General information
- Country: Canada

Results
- Total population: 10,376,379 (▲17.9%)

= 1931 Canadian census =

Detailed enumeration of Canadian residents in 1931

The Canada 1931 census was a detailed enumeration of Canada's population. The census count was taken as at June 1, 1931. The total population count was 10,376,379 representing a 17.9% increase over the 1911 census population count of 8,800,249. The 1931 census was the seventh comprehensive decennial census since Canadian Confederation on July 1, 1867.

The previous census was the Northwest Provinces of Alberta, Saskatchewan, and Manitoba 1926 census and the following census was the Northwest Provinces of Alberta, Saskatchewan, and Manitoba 1936 census.

This census was released to the public on June 1, 2023, 92 years after the census data was collected.

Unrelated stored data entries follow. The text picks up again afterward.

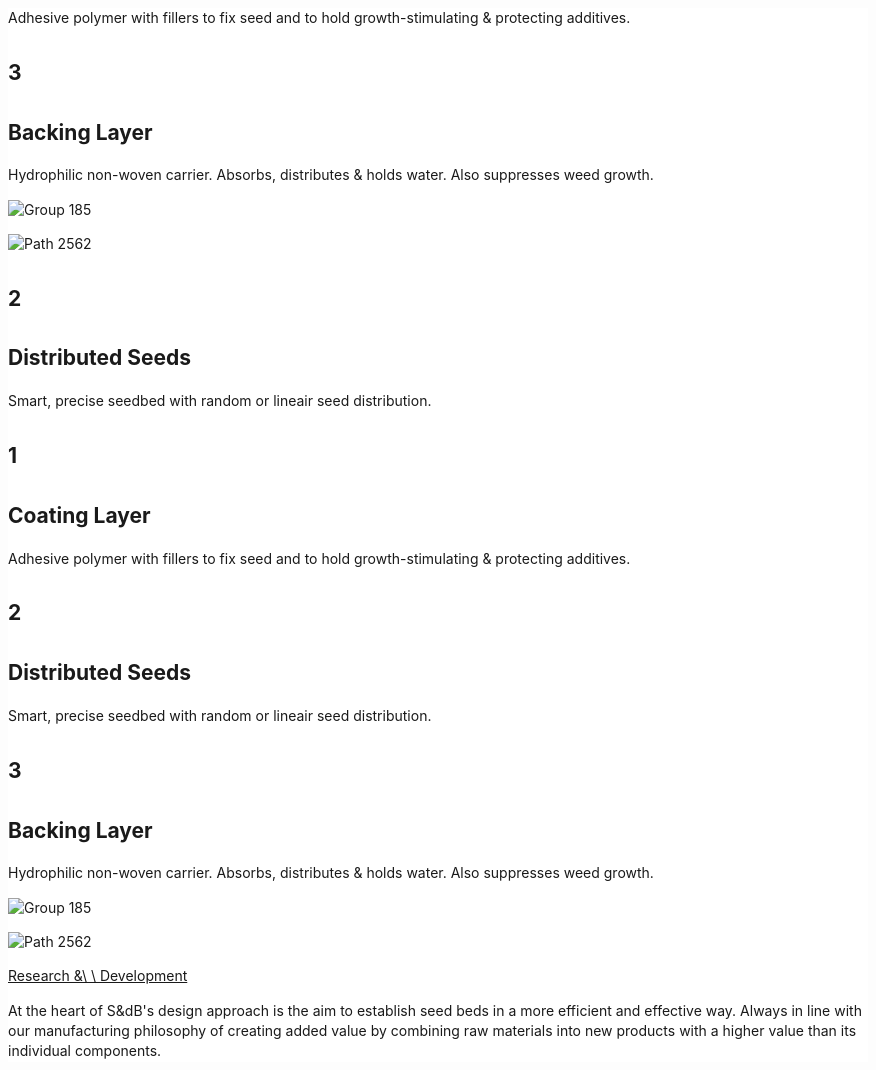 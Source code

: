 Adhesive polymer with fillers to fix seed and to hold growth-stimulating & protecting additives.

## 3

## Backing Layer

Hydrophilic non-woven carrier. Absorbs, distributes & holds water. Also suppresses weed growth.

![Group 185](https://www.sendb.eu/wp-content/uploads/2023/03/Group-185.png)

![Path 2562](https://www.sendb.eu/wp-content/uploads/2023/03/Path-2562.png)

## 2

## Distributed Seeds

Smart, precise seedbed with random or lineair seed distribution.

## 1

## Coating Layer

Adhesive polymer with fillers to fix seed and to hold growth-stimulating & protecting additives.

## 2

## Distributed Seeds

Smart, precise seedbed with random or lineair seed distribution.

## 3

## Backing Layer

Hydrophilic non-woven carrier. Absorbs, distributes & holds water. Also suppresses weed growth.

![Group 185](https://www.sendb.eu/wp-content/uploads/2023/03/Group-185.png)

![Path 2562](https://www.sendb.eu/wp-content/uploads/2023/03/Path-2562.png)

[Research &\\
\\
Development](https://www.sendb.eu/researchendevelopment/)

At the heart of S&dB's design approach is the aim to establish seed beds in a more efficient and effective way. Always in line with our manufacturing philosophy of creating added value by combining raw materials into new products with a higher value than its individual components.
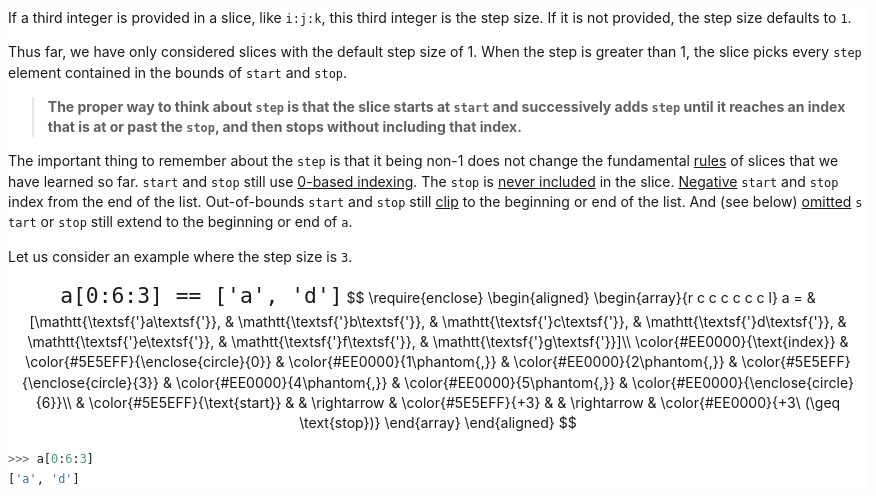 If a third integer is provided in a slice, like `i:j:k`, this third integer is
the step size. If it is not provided, the step size defaults to `1`.

Thus far, we have only considered slices with the default step size of 1. When
the step is greater than 1, the slice picks every `step` element contained in
the bounds of `start` and `stop`.

> **The proper way to think about `step` is that the slice starts at `start`
  and successively adds `step` until it reaches an index that is at or past
  the `stop`, and then stops without including that index.**

The important thing to remember about the `step` is that it being non-1 does
not change the fundamental [rules](rules) of slices that we have learned so
far. `start` and `stop` still use [0-based indexing](0-based). The `stop` is
[never included](half-open) in the slice. [Negative](negative-indices) `start`
and `stop` index from the end of the list. Out-of-bounds `start` and `stop`
still [clip](clipping) to the beginning or end of the list. And (see below)
[omitted](omitted) `start` or `stop` still extend to the beginning or end of
`a`.

Let us consider an example where the step size is `3`.

<div style="text-align:center">
<code style="font-size: 16pt;">a[0:6:3] == ['a', 'd']</code>
$$
\require{enclose}
\begin{aligned}
\begin{array}{r c c c c c c l}
a = & [\mathtt{\textsf{'}a\textsf{'}}, & \mathtt{\textsf{'}b\textsf{'}}, & \mathtt{\textsf{'}c\textsf{'}}, & \mathtt{\textsf{'}d\textsf{'}}, & \mathtt{\textsf{'}e\textsf{'}}, & \mathtt{\textsf{'}f\textsf{'}}, & \mathtt{\textsf{'}g\textsf{'}}]\\
\color{#EE0000}{\text{index}}
    & \color{#5E5EFF}{\enclose{circle}{0}}
    & \color{#EE0000}{1\phantom{,}}
    & \color{#EE0000}{2\phantom{,}}
    & \color{#5E5EFF}{\enclose{circle}{3}}
    & \color{#EE0000}{4\phantom{,}}
    & \color{#EE0000}{5\phantom{,}}
    & \color{#EE0000}{\enclose{circle}{6}}\\
    & \color{#5E5EFF}{\text{start}}
    &
    & \rightarrow
    & \color{#5E5EFF}{+3}
    &
    & \rightarrow
    & \color{#EE0000}{+3\ (\geq \text{stop})}
\end{array}
\end{aligned}
$$
</div>

```py
>>> a[0:6:3]
['a', 'd']
```


[^dict-footnote]: If you are looking for something that allows non-integer
[^numpy-definition-footnote]: This formulation actually isn't particularly
  [^fencepost-jeff-burbak-footnote]: Image credit [Jeff Burak via
[^string-check-footnote]: As an aside, the `in` check would be *wrong* if we
[^omitted-none-footnote]: `start`, `stop`, or `step` may also be `None`, which
[^source-footnote]: To be sure, I make no claims that the source of any
[^python-history-footnote]: In fact, the original reason that Python uses
[^fencepost-footnote]: [This blog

==Population by province ==

| Province | 1931 census | 1921 census | Difference | % change |
|---|---|---|---|---|
| Prince Edward Island | 88,038 | 88,615 | -577 | -0.7% |
| Nova Scotia | 512,846 | 523,837 | -10,991 | -2.1% |
| New Brunswick | 408,219 | 387,876 | 20,343 | 5.2% |
| Quebec | 2,874,662 | 2,361,199 | 514,152 | 21.8% |
| Ontario | 3,431,683 | 2,933,622 | 498,021 | 17.0% |
| Manitoba | 700,139 | 610,118 | 90,021 | 14.8% |
| Saskatchewan | 921,785 | 757,510 | 164,275 | 21.7% |
| Alberta | 731,605 | 588,454 | 143,151 | 24.3% |
| British Columbia | 694,263 | 524,582 | 169,681 | 32.3% |
| Yukon Territory | 4,230 | 4,157 | 73 | 1.8% |
| Northwest Territories | 9,316 | 7,988 | 1,173 | 14.4% |
| Royal Canadian Navy | 0 | 485 | N/A | N/A |
| Total | 10,376,786 | 8,788,483 | 1,588,837 | 18.1% |

This was the first census in which Canada had more than 10 million people. The highest growth rate was in British Columbia, while Quebec added the largest number of new residents. Only Prince Edward Island and Nova Scotia experienced a decline in population.